Book Review : Butterfly Season

Image Courtesy: Indireads

Image Courtesy: Indireads

Blurb View:

On her first holiday in six years, Rumi is expecting to relax and unwind. But when she is set up by her long-time friend, she doesn’t shy away from the possibilities. Ahad, a charming, independent, self-made man, captures her imagination, drawing her away from her disapproving sister, Juveria.

Faced with sizzling chemistry and a meeting of the minds, Ahad and Rumi find themselves deep in a relationship that moves forward with growing intensity. But as her desire for the self-assured Ahad grows, Rumi struggles with a decision that will impact the rest of her life.

Confronted by her scandalized sister, a forbidding uncle and a society that frowns on pre-marital intimacy, Rumi has to decide whether to shed her middle-class sensibilities, turning her back on her family, or return to her secluded existence as an unmarried woman in Pakistan.

We follow Rumi from rainy London to a sweltering Karachi, as she tries to take control of her own destiny.

Review:

London. Karachi : Ahad. Rumi. Yes, the locations instilled a primary interest in me to read this novella. I confess not having read a contemporary author from Pakistan yet, but I wanted to. Indireads and Natasha Ahmed created this beautiful opportunity for readers to grab a bit of upper middle class Karachi. It’s a first for me and I’m sure it would be the first for many Indian readers. Reading about desis living in the subcontinent as well as abroad is particularly interesting and not explored much yet in the subcontinent literature. This book seems to have done justice to that parlance.

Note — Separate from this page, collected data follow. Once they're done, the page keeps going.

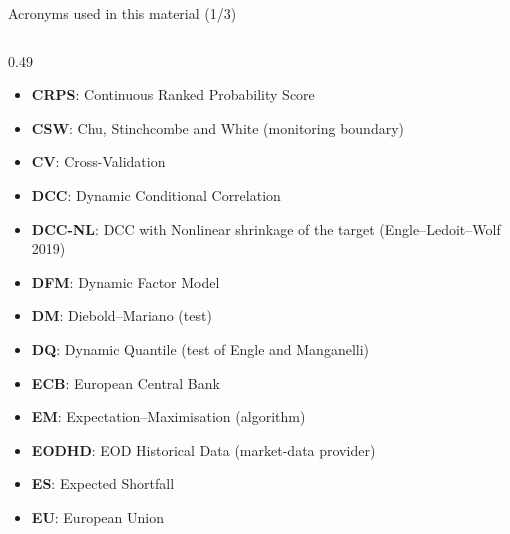 \begin{frame}{Acronyms used in this material (1/3)}
\begin{columns}[T]
\begin{column}{0.49\textwidth}
\begin{itemize}
    \item \textbf{CRPS}: Continuous Ranked Probability Score
    \item \textbf{CSW}: Chu, Stinchcombe and White (monitoring boundary)
    \item \textbf{CV}: Cross-Validation
    \item \textbf{DCC}: Dynamic Conditional Correlation
    \item \textbf{DCC-NL}: DCC with Nonlinear shrinkage of the target (Engle–Ledoit–Wolf 2019)
    \item \textbf{DFM}: Dynamic Factor Model
    \item \textbf{DM}: Diebold–Mariano (test)
    \item \textbf{DQ}: Dynamic Quantile (test of Engle and Manganelli)
    \item \textbf{ECB}: European Central Bank
    \item \textbf{EM}: Expectation–Maximisation (algorithm)
    \item \textbf{EODHD}: EOD Historical Data (market-data provider)
    \item \textbf{ES}: Expected Shortfall
    \item \textbf{EU}: European Union
\end{itemize}
\end{column}
\end{columns}
\end{frame}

The story begins in London with Rumi, a middle class thirtyish woman from Karachi visiting her family and friends for a vacation. She meets Ahad, a handsome publisher brought up in London and they hit it off instantly. They embark on a whirlwind romance for a few weeks – breaking a lot of norms and barriers. Rumi explores life like she never had one in Karachi. She does unimaginable things for herself, causing the wrath of her sister and family. The story, as much it is about Rumi’s liberation, it is also about Ahad’s return to his roots. A whiff of summer from Karachi, in the form of Rumi, sweeps him off his feet.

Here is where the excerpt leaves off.